Let’s be honest for a second. Reflect on your last training session. Did you go into the gym with a concrete plan, or was the session improvised? Look back to your last training cycle as a whole. Before beginning your training cycle, did you plan out the next 10, 12, or more weeks in their entirety, or was every day taken on the fly? Do you even run a training cycle/regiment?

If every day you go into the gym with no plan other than what movements you will be doing that day, then this article is for you. Believe it or not there is a very large number of people, seemingly wondering around in the dark, showing up just putting on random weights and lifting them for random reps every day. There is no rhyme or reason to the madness, just putting on weight in 45lb plate increments and working up to a solid single and calling it a day. Another approach some lifters take includes having a plan for that day, but no thought as to how that day fits into the grand scheme of things. It is almost as if they close their eyes and point to paper, randomly selecting the number of sets, reps, and percentage. Sure you know what you are doing that day, but how is that different or the same compared to what you are doing next week, or 3 weeks after that?

Plan Photo

The problem with not having a game plan, is missing out on opportunities for strength gains. Being unorganized gives way to injury and prevents you from working at appropriate work loads, both being huge limiting factors in your ability to grow and become stronger. Without a plan, it can be real easy to stop short a set or rep at a corresponding intensity, thus limiting work load.

Working hard will only get you so far. Working smarter will get you the rest of the way. Blood, sweat, and tears can only get you so far, but eventually there will have to be some long-term, methodical planning on your part to take you to the level you want to be. I know far too many people that are hitting 1RM PR lifts in training as far as 5 weeks out from their competition. 1RMs are for the competition, not for weekly routine. Plan your training so that when meet day comes you are primed and ready to hit the biggest number possible. Sure you feel like a “beast” hitting a nice single and it makes you feel strong, but essentially you are depriving yourself of precious volume that is essential for laying down the foundation for hitting PRs when it matters. More strength gains are made in the 4-6 rep range in comparison to 1-2 rep range because of the much higher volume. This is not to say the 1-2 rep range is not important in hitting big numbers. High Intensity (1-2reps) is very important in hitting the big numbers strength gains from higher volume training has prepared you for, it just needs to be implemented at the proper time in a planned regiment. The higher intensity work sets allow for the preparation of the central nervous system to handle max attempts at the competition, where as higher volume training provides the means to actually get stronger.

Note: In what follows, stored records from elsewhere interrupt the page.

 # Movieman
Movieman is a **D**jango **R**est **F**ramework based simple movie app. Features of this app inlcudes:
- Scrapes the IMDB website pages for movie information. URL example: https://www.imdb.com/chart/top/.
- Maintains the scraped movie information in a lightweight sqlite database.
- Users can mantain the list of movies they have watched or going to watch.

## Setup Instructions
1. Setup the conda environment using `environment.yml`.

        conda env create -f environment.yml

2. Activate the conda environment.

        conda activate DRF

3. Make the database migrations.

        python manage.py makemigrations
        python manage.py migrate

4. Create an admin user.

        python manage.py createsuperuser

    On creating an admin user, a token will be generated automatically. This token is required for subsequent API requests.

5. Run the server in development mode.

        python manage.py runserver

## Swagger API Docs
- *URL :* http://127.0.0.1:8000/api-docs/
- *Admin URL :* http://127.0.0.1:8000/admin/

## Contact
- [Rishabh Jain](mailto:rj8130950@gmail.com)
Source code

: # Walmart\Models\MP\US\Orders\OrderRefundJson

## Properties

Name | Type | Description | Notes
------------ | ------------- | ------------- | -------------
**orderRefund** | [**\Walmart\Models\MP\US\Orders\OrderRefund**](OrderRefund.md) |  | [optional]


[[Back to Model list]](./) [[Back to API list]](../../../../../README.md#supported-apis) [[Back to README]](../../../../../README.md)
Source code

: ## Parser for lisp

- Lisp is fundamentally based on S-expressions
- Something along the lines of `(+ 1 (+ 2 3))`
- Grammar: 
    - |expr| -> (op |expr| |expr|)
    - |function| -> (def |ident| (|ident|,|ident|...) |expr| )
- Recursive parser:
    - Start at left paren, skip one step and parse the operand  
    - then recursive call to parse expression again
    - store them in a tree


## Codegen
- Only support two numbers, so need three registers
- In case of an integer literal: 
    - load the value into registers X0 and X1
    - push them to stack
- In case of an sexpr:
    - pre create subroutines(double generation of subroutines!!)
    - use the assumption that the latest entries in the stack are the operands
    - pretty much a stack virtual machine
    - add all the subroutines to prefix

The trick lies with how exactly to utilize the two forms of training together and plan a program that is going to best prepare you for your competition.

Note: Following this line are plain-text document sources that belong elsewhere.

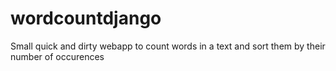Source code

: wordcountdjango
===============

Small quick and dirty webapp to count words in a text and sort them by their number of occurences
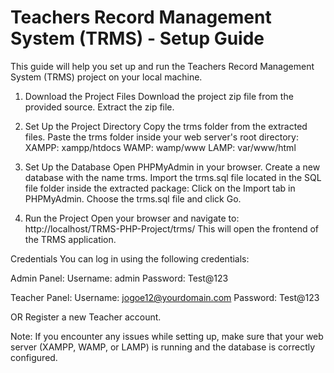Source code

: # Teachers Record Management System (TRMS) - Setup Guide
This guide will help you set up and run the Teachers Record Management System (TRMS) project on your local machine.

1. Download the Project Files
Download the project zip file from the provided source.
Extract the zip file.

2. Set Up the Project Directory
Copy the trms folder from the extracted files.
Paste the trms folder inside your web server's root directory:
XAMPP: xampp/htdocs
WAMP: wamp/www
LAMP: var/www/html

3. Set Up the Database
Open PHPMyAdmin in your browser.
Create a new database with the name trms.
Import the trms.sql file located in the SQL file folder inside the extracted package:
Click on the Import tab in PHPMyAdmin.
Choose the trms.sql file and click Go.

4. Run the Project
Open your browser and navigate to: http://localhost/TRMS-PHP-Project/trms/
This will open the frontend of the TRMS application.

Credentials
You can log in using the following credentials:

Admin Panel:
Username: admin
Password: Test@123


Teacher Panel:
Username: jogoe12@yourdomain.com
Password: Test@123

OR Register a new Teacher account.

Note:
If you encounter any issues while setting up, make sure that your web server (XAMPP, WAMP, or LAMP) is running and the database is correctly configured.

Come up with a long term plan. Do not do it in your head, write it down and stick to it. There are many different training programs out there, and most work, the trick is figuring out which works best for you. There is Reactive Training Systems (RTS), Sheiko, the Cube Method, Smolov, and many more. Do some research, and make an educated decision as to which you are going to do for the next several months, and evaluate your findings until you find what works best for you. What is important is that you get a plan or program that has long term training that is thought out, mapped out, and carried out. The third part relies on you. Have the discipline to follow the program, and trust in the methodology. Some programs require working off percentages of set maxes, others use RPEs (rating of perceived exertion) or various other ways of gauging intensity, but regardless of what is used, be honest with yourself and be disciplined enough to carry out what is programmed. Many of these programs have spreadsheets that can be found online, or if it is within your financial means, some of the creators of these programs offer personalized training specifically for you. Either way programming is readily available, but it is up to you to take the time to research, select, and implement a plan. I would not suggest trying to write your own plan unless you are thoroughly educated (not necessarily formally) in exercise physiology or a related field, and have a foundation and understanding of the concepts integral to strength training. Even the best powerlifters in the world follow programming set by the methods mentioned above, or from other qualified professionals.

Make 2014 your best year of lifting yet. Take the effort to plan things out over the course of the several months leading to your next competition and see the difference. Eventually there becomes a point where showing up to the gym and lifting what you feel like that day is not enough. Ditch the randomness that is associated with day to day lifting, and get a game plan together.

Merry Christmas and a Happy New Year to all of you. I hope everyone has had a blessed holiday season, and I pray blessings and gains for 2014!

“A goal without a plan is just a wish.”